▼
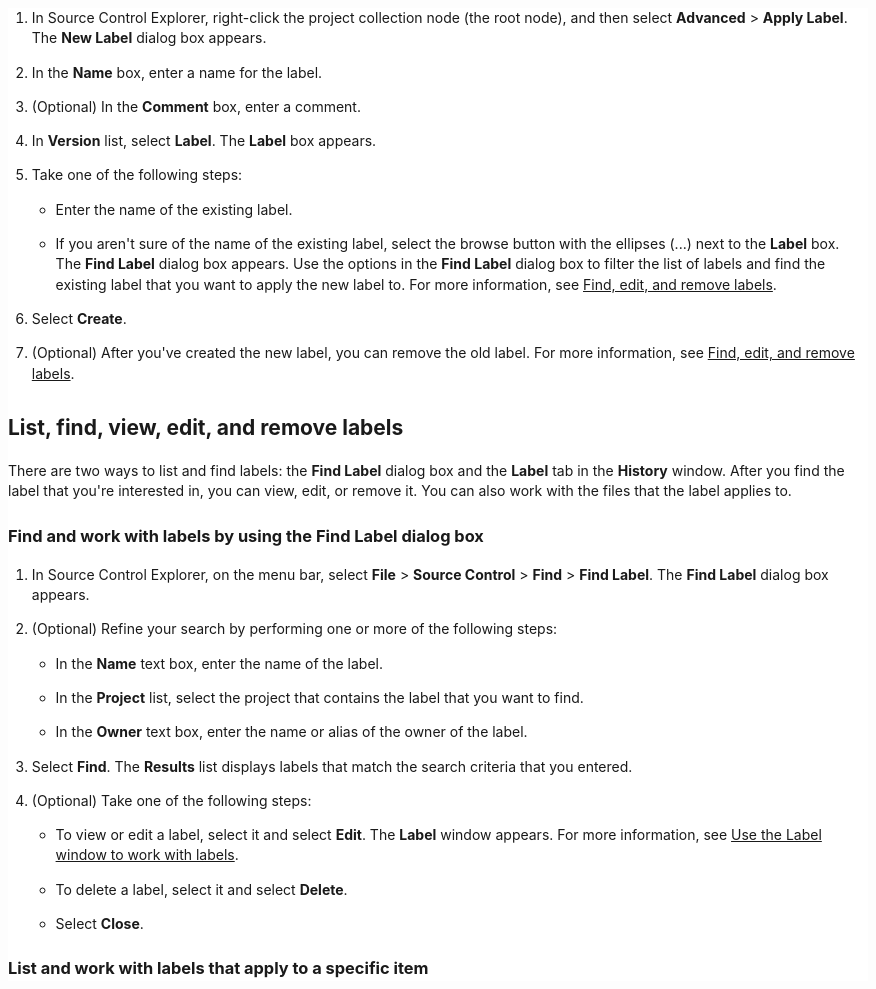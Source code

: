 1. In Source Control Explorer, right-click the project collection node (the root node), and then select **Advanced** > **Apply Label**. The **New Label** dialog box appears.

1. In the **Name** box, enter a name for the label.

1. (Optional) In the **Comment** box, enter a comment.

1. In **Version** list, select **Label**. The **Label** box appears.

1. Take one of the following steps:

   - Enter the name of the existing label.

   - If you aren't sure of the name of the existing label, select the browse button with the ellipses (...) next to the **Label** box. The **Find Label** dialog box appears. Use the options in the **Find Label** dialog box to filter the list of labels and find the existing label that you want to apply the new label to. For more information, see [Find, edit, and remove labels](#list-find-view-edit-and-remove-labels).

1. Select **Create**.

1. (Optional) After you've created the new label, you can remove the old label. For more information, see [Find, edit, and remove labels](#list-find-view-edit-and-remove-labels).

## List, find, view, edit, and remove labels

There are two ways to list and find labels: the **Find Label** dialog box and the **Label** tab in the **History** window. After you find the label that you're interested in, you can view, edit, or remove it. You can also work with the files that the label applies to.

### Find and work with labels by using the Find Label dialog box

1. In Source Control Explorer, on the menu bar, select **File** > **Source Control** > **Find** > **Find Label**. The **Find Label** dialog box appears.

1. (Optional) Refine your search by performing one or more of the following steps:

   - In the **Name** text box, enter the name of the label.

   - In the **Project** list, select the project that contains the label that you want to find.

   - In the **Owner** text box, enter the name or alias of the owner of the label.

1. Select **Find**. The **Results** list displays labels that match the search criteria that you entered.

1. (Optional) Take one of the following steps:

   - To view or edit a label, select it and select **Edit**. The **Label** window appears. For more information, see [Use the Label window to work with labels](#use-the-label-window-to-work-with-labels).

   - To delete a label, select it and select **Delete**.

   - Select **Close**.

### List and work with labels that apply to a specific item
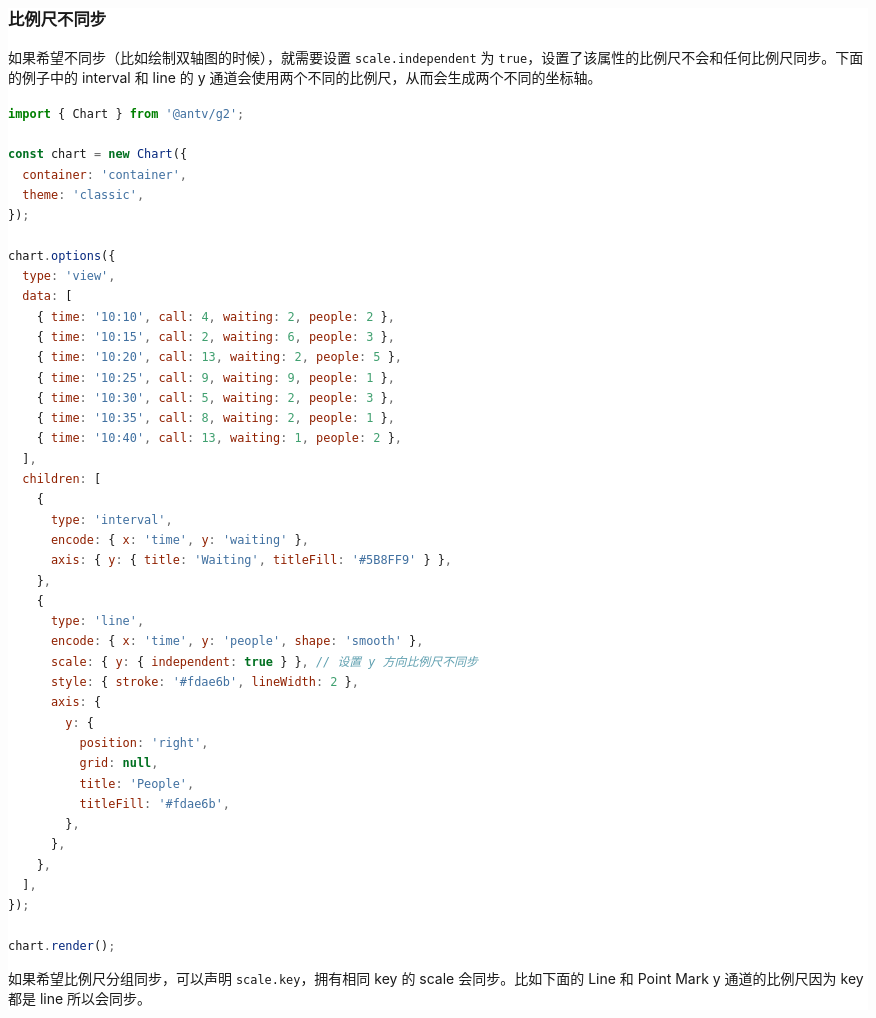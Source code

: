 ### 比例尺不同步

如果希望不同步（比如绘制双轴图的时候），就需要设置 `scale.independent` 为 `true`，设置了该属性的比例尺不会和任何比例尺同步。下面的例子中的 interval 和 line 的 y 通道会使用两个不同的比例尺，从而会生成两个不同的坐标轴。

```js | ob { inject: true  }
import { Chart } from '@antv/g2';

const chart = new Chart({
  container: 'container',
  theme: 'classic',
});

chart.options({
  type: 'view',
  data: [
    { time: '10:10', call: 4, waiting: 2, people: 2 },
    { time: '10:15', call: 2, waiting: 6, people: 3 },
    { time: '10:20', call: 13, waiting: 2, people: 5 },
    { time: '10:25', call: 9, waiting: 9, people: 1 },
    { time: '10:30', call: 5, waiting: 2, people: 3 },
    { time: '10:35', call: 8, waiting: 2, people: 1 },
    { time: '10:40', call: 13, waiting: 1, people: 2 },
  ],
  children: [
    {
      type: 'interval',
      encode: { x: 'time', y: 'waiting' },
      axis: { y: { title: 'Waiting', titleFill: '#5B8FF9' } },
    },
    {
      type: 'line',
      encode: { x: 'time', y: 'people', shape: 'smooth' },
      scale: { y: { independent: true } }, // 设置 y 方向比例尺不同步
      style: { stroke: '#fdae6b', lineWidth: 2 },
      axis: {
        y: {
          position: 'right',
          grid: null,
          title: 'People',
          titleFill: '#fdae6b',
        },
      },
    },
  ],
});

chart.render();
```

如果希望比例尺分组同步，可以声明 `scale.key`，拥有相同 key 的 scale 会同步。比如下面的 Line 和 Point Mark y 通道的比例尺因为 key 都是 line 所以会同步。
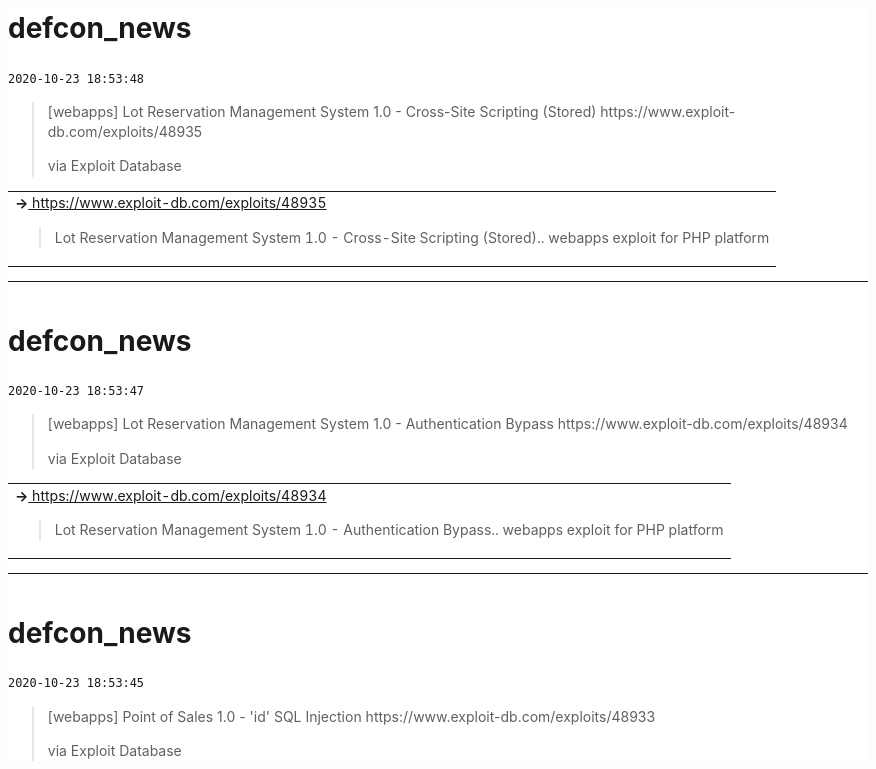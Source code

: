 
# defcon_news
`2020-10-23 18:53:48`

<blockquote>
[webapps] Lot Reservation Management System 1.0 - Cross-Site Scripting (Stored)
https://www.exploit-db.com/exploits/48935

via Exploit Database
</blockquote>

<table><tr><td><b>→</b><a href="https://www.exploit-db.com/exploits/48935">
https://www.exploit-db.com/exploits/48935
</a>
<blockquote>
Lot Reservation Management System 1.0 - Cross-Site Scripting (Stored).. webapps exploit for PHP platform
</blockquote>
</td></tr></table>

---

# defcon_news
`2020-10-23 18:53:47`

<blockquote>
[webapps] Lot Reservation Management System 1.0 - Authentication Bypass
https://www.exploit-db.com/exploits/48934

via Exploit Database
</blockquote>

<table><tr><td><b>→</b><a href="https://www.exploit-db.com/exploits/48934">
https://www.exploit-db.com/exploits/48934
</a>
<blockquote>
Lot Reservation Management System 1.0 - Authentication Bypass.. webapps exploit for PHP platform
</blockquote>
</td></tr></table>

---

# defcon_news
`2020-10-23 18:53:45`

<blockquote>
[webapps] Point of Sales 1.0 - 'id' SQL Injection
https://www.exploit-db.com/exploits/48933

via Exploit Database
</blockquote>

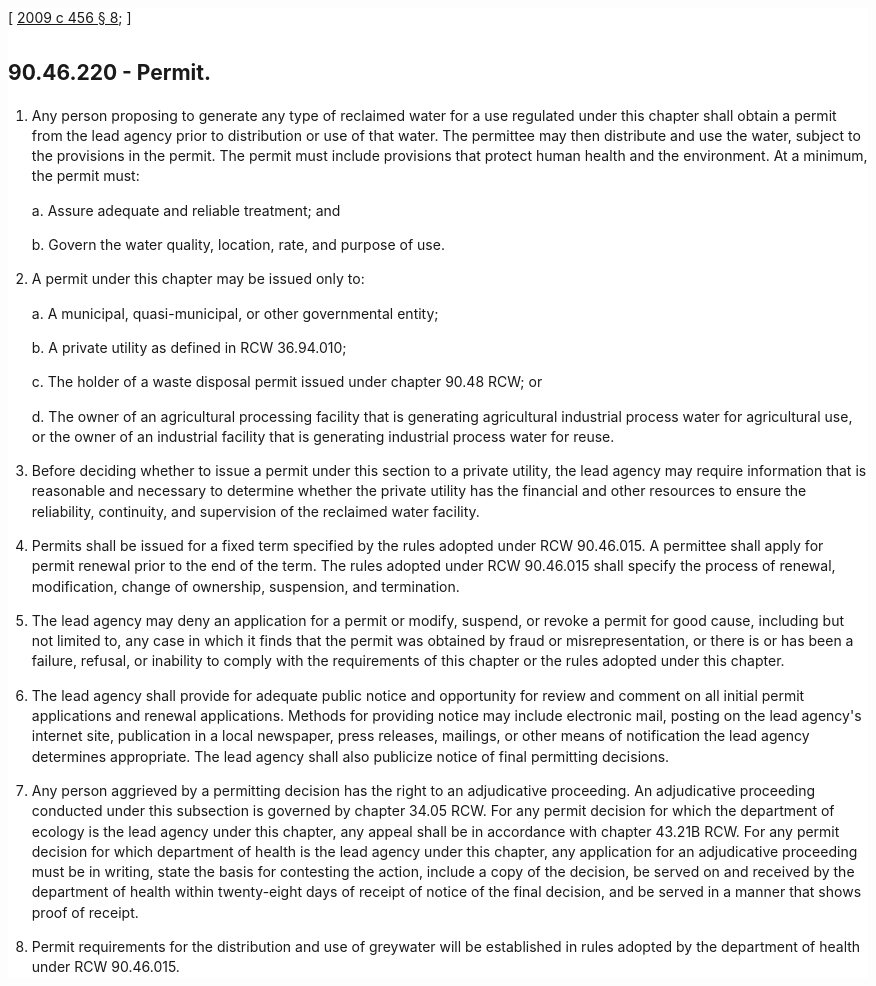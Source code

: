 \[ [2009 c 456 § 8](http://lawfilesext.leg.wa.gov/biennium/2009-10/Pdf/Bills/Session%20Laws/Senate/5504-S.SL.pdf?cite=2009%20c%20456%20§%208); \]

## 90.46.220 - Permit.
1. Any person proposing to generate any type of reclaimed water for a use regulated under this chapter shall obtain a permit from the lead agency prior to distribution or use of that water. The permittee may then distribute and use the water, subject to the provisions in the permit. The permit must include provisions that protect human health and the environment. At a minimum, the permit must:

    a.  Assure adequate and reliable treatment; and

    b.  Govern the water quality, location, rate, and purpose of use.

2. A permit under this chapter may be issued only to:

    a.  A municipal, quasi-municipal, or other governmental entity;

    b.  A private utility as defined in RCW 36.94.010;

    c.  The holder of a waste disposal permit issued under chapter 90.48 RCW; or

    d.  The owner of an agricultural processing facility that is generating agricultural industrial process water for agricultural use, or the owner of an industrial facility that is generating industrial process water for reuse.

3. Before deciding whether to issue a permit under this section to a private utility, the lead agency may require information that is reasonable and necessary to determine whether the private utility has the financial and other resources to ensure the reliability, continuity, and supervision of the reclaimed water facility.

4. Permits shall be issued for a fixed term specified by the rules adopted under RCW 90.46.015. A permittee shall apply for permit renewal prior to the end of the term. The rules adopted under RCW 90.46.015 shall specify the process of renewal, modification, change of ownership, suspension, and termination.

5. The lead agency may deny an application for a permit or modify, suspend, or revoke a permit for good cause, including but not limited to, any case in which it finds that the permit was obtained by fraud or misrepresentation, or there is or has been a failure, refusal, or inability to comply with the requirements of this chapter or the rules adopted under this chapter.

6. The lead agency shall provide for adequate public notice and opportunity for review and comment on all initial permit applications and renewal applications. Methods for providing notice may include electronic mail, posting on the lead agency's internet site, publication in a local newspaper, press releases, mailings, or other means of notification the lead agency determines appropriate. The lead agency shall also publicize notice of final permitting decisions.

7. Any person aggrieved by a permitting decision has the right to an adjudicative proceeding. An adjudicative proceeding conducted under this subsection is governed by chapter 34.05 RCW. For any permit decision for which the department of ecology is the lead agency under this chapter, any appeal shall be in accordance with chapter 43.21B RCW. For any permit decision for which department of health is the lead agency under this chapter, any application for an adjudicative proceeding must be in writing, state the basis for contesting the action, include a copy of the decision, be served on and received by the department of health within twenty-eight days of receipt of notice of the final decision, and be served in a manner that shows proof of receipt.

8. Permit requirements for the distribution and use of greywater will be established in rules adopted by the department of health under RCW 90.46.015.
▲
§ **TASK REQUIREMENTS**: I would like the number of lines in the material above that contain the string "https", with no other words in the reply.

§ **WRITTEN SOLUTION**: 7